En effet, dans le cas des grandes cultures, le Label Bas Carbone repose sur le principe de stockage de carbone dans les sols. Sans évoquer la question de la pertinence de ce financement complémentaire pour les agriculteurs de la part d’entreprises privées, sujet éminemment politique, nous pouvons en revanche affirmer que les méthodes de calcul de la quantité de CO2 évitée ne sont certainement pas représentatives de la situation réelle. Pourquoi ? Parce que, pour des raisons économiques, il ne sera pas possible de mesurer la quantité de carbone réellement stockée dans les sols par prélèvements, et qu’il faudra donc passer par la modélisation, avec son lot d’incertitudes. Contrairement au calcul simple du gain lié à la diminution de consommation d’une énergie fossile, la modélisation du vivant, combinée aux effets de la météo, n’apportera pas de modèles représentatifs de la situation réelle. Un flou parmi tant d’autres, qui ne peut qu’éveiller des soupçons sur la portée réelle d’un tel dispositif.

Mais malgré ces défauts, peut-on voir pour autant les mécanismes de compensation carbone comme de simples droits à polluer ?  Evidemment non, car les entreprises atteignant leur neutralité carbone via la compensation sans améliorer leur propre niveau d’émissions vont faire face à de graves problèmes de rentabilité et de droit à exercer dans un contexte de dérèglement climatique bien plus marqué qu’à la fin des années 90. 

Le droit à polluer n'existe plus car c'est l'ensemble de l'activité d'une entreprise qui est exposé au dérèglement climatique

Selon Metigate, le vrai sujet pour les entreprises, ce n’est pas d’équilibrer leurs émissions de carbone via la compensation, mais de développer leur résilience par rapport au dérèglement climatique. Et la compensation de leurs émissions de CO2 n’est qu’un petit aspect de l’immense tâche qui les attend. Planter des arbres ne résoudra pas leurs problèmes fondamentaux. 

Le véritable enjeu pour une entreprise, c’est de maintenir sa rentabilité et son droit à exercer dans un contexte de dérèglement climatique. Au-delà d’un bilan carbone amélioré via de la compensation, l’exposition de ses coûts et de son chiffre d’affaires à un climat 2030 ou 2050, tout comme l’accord implicite des parties prenantes (population, actionnaires, clients, etc.) pour continuer à réaliser son activité sont les véritables difficultés à surmonter.

Par exemple, une entreprise de l’agroalimentaire sera exposée à une hausse des coûts des matières premières agricoles liées à des baisses de rendement, une hausse des coûts de l’énergie, des restrictions plus strictes sur la captation d’eau, une hausse des taxes liées à ses déchets (taxe REP), des coûts de transports plus importants, ou encore éventuellement une diminution de l’intention d’achat pour ses produits, moins adaptés à une nouvelle demande.

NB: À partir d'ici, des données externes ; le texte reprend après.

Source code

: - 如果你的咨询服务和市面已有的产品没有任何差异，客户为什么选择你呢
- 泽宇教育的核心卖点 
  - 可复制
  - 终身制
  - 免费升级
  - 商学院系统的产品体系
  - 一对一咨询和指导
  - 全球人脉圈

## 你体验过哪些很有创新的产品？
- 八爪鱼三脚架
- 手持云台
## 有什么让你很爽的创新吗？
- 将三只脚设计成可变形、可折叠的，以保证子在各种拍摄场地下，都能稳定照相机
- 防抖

Au final, selon nos estimations, la baisse de rentabilité liée à l’augmentation de la taxe carbone, et donc à l’équilibre final d’émissions de carbone de l’entreprise après compensation, ne représente que 5% de l’exposition totale de sa rentabilité au dérèglement climatique. 

Il est donc aisé de comprendre qu’une entreprise qui ne s’appuie que sur la compensation carbone pour verdir son activité se verrait rapidement submergée par une explosion de ses autres coûts et une dégradation probable de son chiffre d ‘affaires, entrainant sa perte. 

 

Le raccourci entre compensation carbone et droit à polluer est assez caricatural. Aucune entreprise ne pourra régler ses problèmes fondamentaux de résilience au climat grâce à la compensation, et aucune d’elles ne peut voir ce mécanisme comme la solution magique. La compensation carbone est un leurre pour les entreprises. L’impact concret du dérèglement climatique sur la rentabilité et le droit à exercer des entreprises est le garde-fou imparable pour empêcher que la compensation carbone ne soit qu’un simple droit à polluer. Toutefois, elle n’est pas sans intérêt pour contribuer au financement de projets de puits carbone et profiter d’un bénéfice image pour renforcer le droit à exercer d’une entreprise dans un contexte de transition vers une économie décarbonée.